Eu continuo porque vejo, todos os dias, o poder transformador de um gesto simples. Um abraço que reconcilia. Um olhar que acolhe. Uma palavra que muda o rumo de alguém. Essas pequenas revoluções silenciosas me lembram que a gentileza ainda tem cura para o que o mundo adoeceu.
Também me inspira saber que há pessoas que ainda acreditam — que se emocionam, que compartilham, que tentam ser melhores a cada dia. Elas me mostram que não estou sozinho, que existe uma corrente invisível de luz ligando todos os que escolheram fazer diferente.
E quando o peso vem — porque vem — eu lembro do meu propósito: levar mais amor aos lugares onde ele falta. Essa é a minha missão, meu combustível, e meu jeito de agradecer à vida por ter me mostrado que a gentileza é o caminho mais bonito de continuar acreditando no ser humano.
Se você pudesse deixar um recado pra quem vai ler essa entrevista hoje, qual seria?
Eu diria: não desista da gentileza — nem nos dias em que ela parece inútil, nem diante de quem não a compreende.
A gentileza não é sobre merecimento, é sobre escolha. É sobre manter o coração limpo num tempo em que tanta gente se perde tentando vencer pela força. Ser gentil é resistir à frieza, é continuar humano quando o mundo insiste em nos endurecer.

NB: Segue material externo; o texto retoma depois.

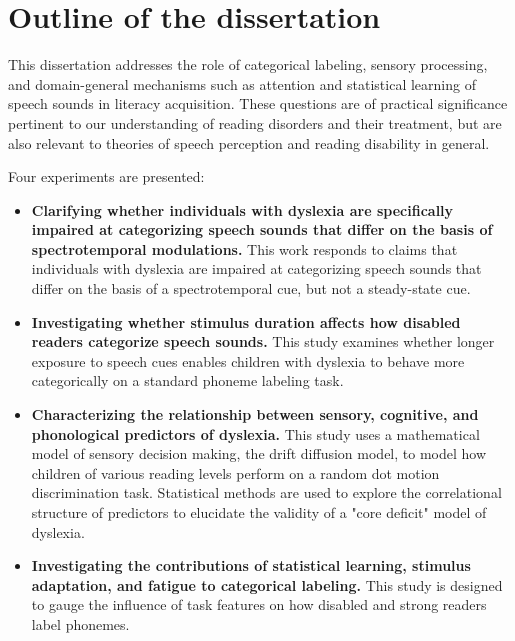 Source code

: \documentclass[../uwthesis.tex]{subfiles}
\begin{document}
\section{Outline of the dissertation}
This dissertation addresses the role of categorical labeling, sensory processing, and domain-general mechanisms such as attention and statistical learning of speech sounds in literacy acquisition. These questions are of practical significance pertinent to our understanding of reading disorders and their treatment, but are also relevant to theories of speech perception and reading disability in general. 

Four experiments are presented:

\begin{itemize}
    \item \textbf{Clarifying whether individuals with dyslexia are specifically impaired at categorizing speech sounds that differ on the basis of spectrotemporal modulations.}
    This work responds to claims that individuals with dyslexia are impaired at categorizing speech sounds that differ on the basis of a spectrotemporal cue, but not a steady-state cue. 
    \item \textbf{Investigating whether stimulus duration affects how disabled readers categorize speech sounds.} This study examines whether longer exposure to speech cues enables children with dyslexia to behave more categorically on a standard phoneme labeling task. 
    \item \textbf{Characterizing the relationship between sensory, cognitive, and phonological predictors of dyslexia.} This study uses a mathematical model of sensory decision making, the drift diffusion model, to model how children of various reading levels perform on a random dot motion discrimination task. Statistical methods are used to explore the correlational structure of predictors to elucidate the validity of a "core deficit" model of dyslexia. 
    \item \textbf{Investigating the contributions of statistical learning, stimulus adaptation, and fatigue to categorical labeling.} This study is designed to gauge the influence of task features on how disabled and strong readers label phonemes. 
\end{itemize}
\end{document}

Cada gesto conta. Cada palavra pode curar ou ferir. E o mundo que a gente sonha começa dentro da gente, nas nossas reações, na forma como tratamos as pessoas quando ninguém está vendo.
Então, o meu recado é simples e profundo: seja o bem que você gostaria de encontrar. Porque toda vez que alguém escolhe a gentileza, o mundo dá um passo a mais na direção da paz.
Luiz Tiago – Sr. Gentileza
Instagram: @srgentileza
E-mail: contato@srgentileza.com
A gentileza é como uma chama silenciosa — pequena, mas capaz de acender mundos. Depois de ouvir Luiz Tiago, fica ainda mais claro que ela não é um gesto isolado: é um estado de presença, uma escolha diária, uma força que atravessa o tempo e o espaço.
Neste Dia Mundial da Gentileza, a Casa Arole reafirma o que também acredita: o cuidado é uma linguagem. E cada vez que a gente escolhe usá-la — no olhar, na palavra, no gesto — a vida se torna um pouco mais leve, mais viva, mais inteira.
🌿 Que a gentileza siga sendo movimento.